**PROBLEM STATEMENT:** Copy out each line below in which the string "build" appears.

Collected data:
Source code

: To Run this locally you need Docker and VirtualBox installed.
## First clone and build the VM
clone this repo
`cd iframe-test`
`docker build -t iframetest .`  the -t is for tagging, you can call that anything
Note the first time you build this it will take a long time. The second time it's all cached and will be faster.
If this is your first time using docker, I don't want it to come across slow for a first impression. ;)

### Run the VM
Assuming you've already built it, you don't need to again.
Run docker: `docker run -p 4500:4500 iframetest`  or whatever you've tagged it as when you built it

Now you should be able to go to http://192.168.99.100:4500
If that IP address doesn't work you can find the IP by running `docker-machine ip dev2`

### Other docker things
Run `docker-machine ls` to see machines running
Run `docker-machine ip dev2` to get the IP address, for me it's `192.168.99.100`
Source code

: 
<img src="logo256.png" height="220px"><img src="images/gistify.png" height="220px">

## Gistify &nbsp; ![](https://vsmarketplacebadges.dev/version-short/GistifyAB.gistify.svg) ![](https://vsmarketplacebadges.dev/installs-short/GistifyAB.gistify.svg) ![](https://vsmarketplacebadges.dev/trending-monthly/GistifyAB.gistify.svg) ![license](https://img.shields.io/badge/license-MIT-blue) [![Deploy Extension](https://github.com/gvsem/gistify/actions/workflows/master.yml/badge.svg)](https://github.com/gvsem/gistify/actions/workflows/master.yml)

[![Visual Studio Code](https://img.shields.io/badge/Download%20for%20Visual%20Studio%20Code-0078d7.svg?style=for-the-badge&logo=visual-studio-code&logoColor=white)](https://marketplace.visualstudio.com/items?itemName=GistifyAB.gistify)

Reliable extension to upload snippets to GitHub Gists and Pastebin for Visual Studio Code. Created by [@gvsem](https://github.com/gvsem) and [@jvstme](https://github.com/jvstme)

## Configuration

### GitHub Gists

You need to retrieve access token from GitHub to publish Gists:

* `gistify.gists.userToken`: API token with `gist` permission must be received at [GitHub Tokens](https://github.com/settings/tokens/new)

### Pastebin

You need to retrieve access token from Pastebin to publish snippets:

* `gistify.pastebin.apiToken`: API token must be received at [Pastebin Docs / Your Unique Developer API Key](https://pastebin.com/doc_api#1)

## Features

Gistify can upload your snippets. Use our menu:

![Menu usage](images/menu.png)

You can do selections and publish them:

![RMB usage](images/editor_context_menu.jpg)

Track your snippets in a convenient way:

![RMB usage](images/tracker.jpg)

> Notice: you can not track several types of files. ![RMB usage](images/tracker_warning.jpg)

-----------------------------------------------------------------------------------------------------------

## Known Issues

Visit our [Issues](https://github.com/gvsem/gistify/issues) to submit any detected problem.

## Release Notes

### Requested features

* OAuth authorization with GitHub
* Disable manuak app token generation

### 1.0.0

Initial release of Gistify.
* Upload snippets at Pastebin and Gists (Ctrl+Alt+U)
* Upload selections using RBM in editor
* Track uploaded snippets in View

**OUTPUT FOR THIS TASK:**
## First clone and build the VM
`docker build -t iframetest .`  the -t is for tagging, you can call that anything
Note the first time you build this it will take a long time. The second time it's all cached and will be faster.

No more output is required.